We may also estimate the convergence rate with respect to the number of collocation points.

Theorem 2

Let the conditions of Proposition 3 hold. Then for any \(s < \sigma - 2(1 + \log 4)\) there exists \(C = C(v) > 0\) such that

$$\begin{aligned} \left\Vert v - \mathcal {I}_{\mathcal {A}_{\varepsilon }(\varvec{\eta })}v\right\Vert _{L^2_{\nu }(\varGamma ) \otimes H} \le C(v) N_{\! \mathcal {A}_{\varepsilon }(\varvec{\eta })}^{-s/2} \end{aligned}$$

as \(\varepsilon \rightarrow 0\).

Proof

By Lemma 6 in [1] the cardinality of the multi-index sets \(\mathcal {A}_{\varepsilon }(\varvec{\eta })\) at the limit \(\varepsilon \rightarrow 0\) is given by

$$\begin{aligned} \# \mathcal {A}_{\varepsilon }(\varvec{\eta }) = F \left( \varepsilon ^{-1/\sigma } \right) , \quad \text { where } F(x) = x \frac{e^{2\sqrt{\log x}}}{2 \sqrt{\pi }(\log x)^{3/4}}(1 + \mathcal {O}(1/\log x)). \end{aligned}$$

For any \(\omega > 1\) we have the bound

$$\begin{aligned} \# \mathcal {A}_{\varepsilon }(\varvec{\eta }) = F \left( \varepsilon ^{-1/\sigma } \right) \lesssim \varepsilon ^{-\omega /\sigma } \end{aligned}$$

and therefore \(\varepsilon \lesssim (\# \mathcal {A}_{\varepsilon }(\varvec{\eta }))^{-{\tilde{\sigma }}}\) whenever \({\tilde{\sigma }} < \sigma \). Proposition 3 now implies that

$$\begin{aligned} \left\Vert v - \mathcal {I}_{\mathcal {A}_{\varepsilon }(\varvec{\eta })}v\right\Vert _{L^2_{\nu }(\varGamma ) \otimes H} \lesssim (\# \mathcal {A}_{\varepsilon }(\varvec{\eta }))^{-{\tilde{\sigma }}(1 - \varkappa )} \end{aligned}$$

for any \(1> \varkappa > 2(1 + \log 4)/\sigma \). Given \(s < \sigma - 2(1 + \log 4)\) we may now choose \(\varkappa > 2(1 + \log 4)/\sigma \) and \({\tilde{\sigma }} < \sigma \) so that

$$\begin{aligned} s < {\tilde{\sigma }}(1 - \varkappa ) \end{aligned}$$

and therefore

$$\begin{aligned} \left\Vert v - \mathcal {I}_{\mathcal {A}_{\varepsilon }(\varvec{\eta })}v\right\Vert _{L^2_{\nu }(\varGamma ) \otimes H} \lesssim (\# \mathcal {A}_{\varepsilon }(\varvec{\eta }))^{-s}. \end{aligned}$$

Finally, Lemma 4 in [1] implies that \(N_{\! \mathcal {A}_{\varepsilon }(\varvec{\eta })} \le (\# \mathcal {A}_{\varepsilon }(\varvec{\eta }))^2\) and the claim follows. \(\square \)

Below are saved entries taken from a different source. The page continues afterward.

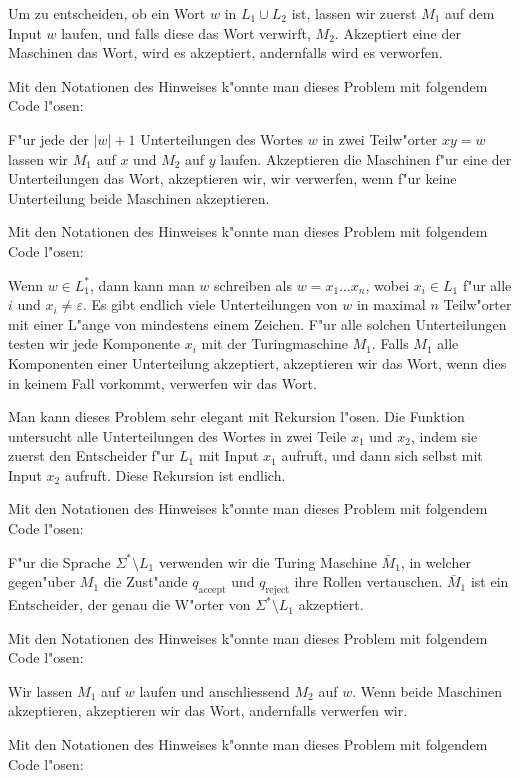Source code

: \begin{loesung}
\begin{teilaufgaben}
\item Um zu entscheiden, ob ein Wort $w$ in $L_1\cup L_2$ ist,
lassen wir zuerst $M_1$ auf dem Input $w$ laufen, und falls
diese das Wort verwirft, $M_2$. Akzeptiert eine der Maschinen
das Wort, wird es akzeptiert, andernfalls wird es verworfen.

Mit den Notationen des Hinweises k"onnte man dieses Problem mit folgendem
Code l"osen:
\item
F"ur jede der $|w|+1$ Unterteilungen des Wortes $w$ in zwei
Teilw"orter $xy=w$ lassen wir $M_1$ auf $x$ und $M_2$ auf
$y$ laufen. Akzeptieren die Maschinen f"ur eine der
Unterteilungen das Wort, akzeptieren wir, wir verwerfen, wenn
f"ur keine Unterteilung beide Maschinen akzeptieren.

Mit den Notationen des Hinweises k"onnte man dieses Problem mit folgendem
Code l"osen:
\item
Wenn $w\in L_1^*$, dann kann man $w$ schreiben als
$w=x_1\dots x_n$, wobei $x_i\in L_1$ f"ur alle $i$ und
$x_i\ne \varepsilon$.
Es gibt endlich viele Unterteilungen von $w$ in maximal $n$ Teilw"orter
mit einer L"ange von mindestens einem Zeichen.
F"ur alle solchen Unterteilungen testen wir jede Komponente $x_i$ mit der
Turingmaschine $M_1$.
Falls $M_1$ alle Komponenten einer Unterteilung
akzeptiert, akzeptieren wir das Wort, wenn dies in keinem Fall
vorkommt, verwerfen wir das Wort.

Man kann dieses Problem sehr elegant mit Rekursion l"osen.
Die Funktion untersucht alle Unterteilungen des Wortes in
zwei Teile $x_1$ und $x_2$, indem sie zuerst den Entscheider
f"ur $L_1$ mit Input $x_1$ aufruft, und dann sich selbst
mit Input $x_2$ aufruft. Diese Rekursion ist endlich.

Mit den Notationen des Hinweises k"onnte man dieses Problem mit folgendem
Code l"osen:
\item
F"ur die Sprache $\Sigma^*\setminus L_1$ verwenden wir die
Turing Maschine $\bar M_1$, in welcher gegen"uber $M_1$
die Zust"ande $q_{\text{accept}}$ und $q_{\text{reject}}$
ihre Rollen vertauschen. $\bar M_1$ ist ein Entscheider,
der genau die W"orter von $\Sigma^*\setminus L_1$ akzeptiert.

Mit den Notationen des Hinweises k"onnte man dieses Problem mit folgendem
Code l"osen:
\item
Wir lassen $M_1$ auf $w$ laufen und anschliessend $M_2$ auf $w$.
Wenn beide Maschinen akzeptieren, akzeptieren wir das Wort, andernfalls
verwerfen wir.

Mit den Notationen des Hinweises k"onnte man dieses Problem mit folgendem
Code l"osen:
\end{teilaufgaben}
\end{loesung}

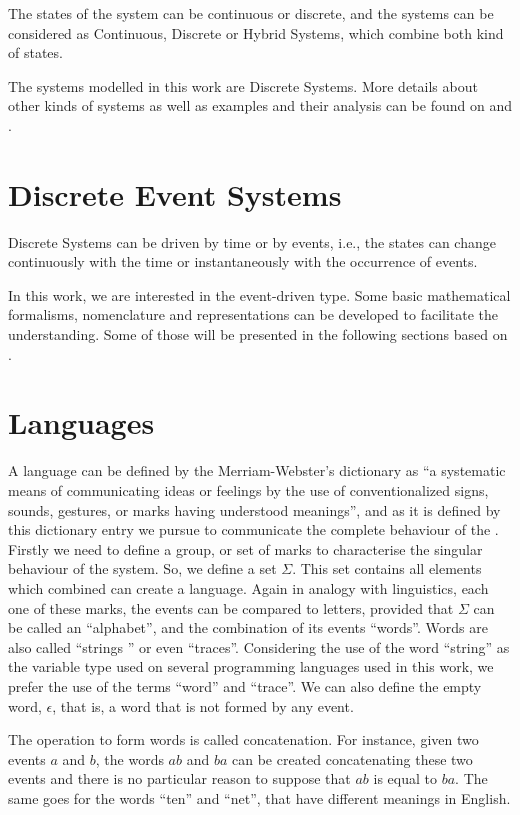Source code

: The states of the system can be continuous or discrete, and the systems can be considered as Continuous, Discrete or 
Hybrid Systems, which combine both kind of states.

The systems modelled in this work are Discrete Systems. More details about other
kinds of systems as well as examples and their analysis can be found on
\cite{oppenheim1996signals} and \cite{kalouptsidis1997signal}.
\section{Discrete Event Systems}
\label{sec:discreteEventSystems}
Discrete Systems can be driven by time or by events, i.e., the states can
change continuously with the time or instantaneously with the occurrence of events.

In this work, we are interested in the event-driven type. Some basic mathematical
formalisms, nomenclature and representations can be developed to facilitate the
understanding. Some of those will be presented in the following sections based
on \cite{cassandras2009introduction, david2005discrete,david1989grafcet}.
\section{Languages} \label{sec:automata} A language can be defined by the Merriam-Webster's dictionary as ``a systematic
means of communicating ideas or feelings by the use of conventionalized signs,
sounds, gestures, or marks having understood meanings'', and as it is defined by
this dictionary entry we pursue to communicate the complete behaviour of the
\DES. Firstly we need to define a group, or set of marks to characterise the
singular behaviour of the system. So, we define a set $\Sigma$. This set contains
all elements which combined can create a language. Again in analogy with
linguistics, each one of these marks, the events can be compared to letters,
provided that $\Sigma$ can be called an ``alphabet'', and the combination of its
events ``words''. Words are also called ``strings '' or even ``traces''.
Considering the use of the word ``string'' as the variable type used on several
programming languages used in this work, we prefer the use of the terms
``word'' and ``trace''. We can also define the empty word,
$\epsilon$, that is, a word that is not formed by any event.

The operation to form words is called concatenation. For instance,
given two events $a$ and $b$, the words $ab$ and $ba$ can be created
concatenating these two events and there is no particular reason to suppose that
$ab$ is equal to $ba$. The same goes for the words ``ten'' and ``net'', that have different meanings in English.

4.3 Application to eigenspace computation

In the following we briefly illustrate how the previous results can be applied to eigenspace computation in the particularly interesting case that the coefficients \(\varvec{\kappa } = (\kappa _1, \kappa _2, \ldots )\) in (2) decay at an algebraic rate.

Suppose that the eigenspace \({\textbf{y}}\rightarrow U_J({\textbf{y}})\) of the problem (5) is isolated for some finite \(J \subset {\mathbb {N}}\). In addition to (1) and (2) assume that

$$\begin{aligned} \kappa _m \lesssim (m+1)^{-\varsigma }, \quad m \in {\mathbb {N}}, \end{aligned}$$

where \(\varsigma -1> \sigma > 2(1 + \log 4)\). Note that this implies \(\varvec{\kappa } \in \ell ^p({\mathbb {N}})\) for \(p > \varsigma ^{-1}\). By Theorem 1 the eigenspace \({\textbf{y}}\rightarrow U_J({\textbf{y}})\) admits a complex analytic extension in the region

$$\begin{aligned} E(\varvec{\tau }) := \{ {\textbf{z}}\in \mathbb {C}^{\infty } \ | \ {{\,\textrm{dist}\,}}(z_m, [-1,1]) < \tau _m \}, \end{aligned}$$

where \(\tau _m \gtrsim (m+1)^{\varsigma (1-p)}\). The sequence \(\varvec{\eta }\) in (19) now converges at the rate

$$\begin{aligned} \eta _m \lesssim \tau _m^{-1} \lesssim (m+1)^{-\varsigma (1-p)}, \end{aligned}$$

where \(\varsigma (1-p) > \sigma \) for sufficiently large p. Therefore \(\eta _m m^{\sigma } \rightarrow 0\) and the conditions of Proposition 3 and Theorem 2 hold. This means that we should expect the convergence rate

$$\begin{aligned} \left\Vert {\hat{u}}_i - \mathcal {I}_{\mathcal {A}_{\varepsilon }(\varvec{\eta })}({\hat{u}}_i)\right\Vert _{L^2_{\nu }(\varGamma ) \otimes V} \le C({\hat{u}}_i) N_{\! \mathcal {A}_{\varepsilon }(\varvec{\eta })}^{-s/2}, \quad s > \varsigma - 3 - 2\log 4, \end{aligned}$$
(21)

when the sparse stochastic collocation algorithm is used to approximate the canonical basis vectors \(\{ {\hat{u}}_i \}_{i \in J}\) of \(U_J\).

Remark 4

We may apply the Gram-Schmidt process at every collocation point in order to obtain an approximately orthonormal basis for \(U_J\).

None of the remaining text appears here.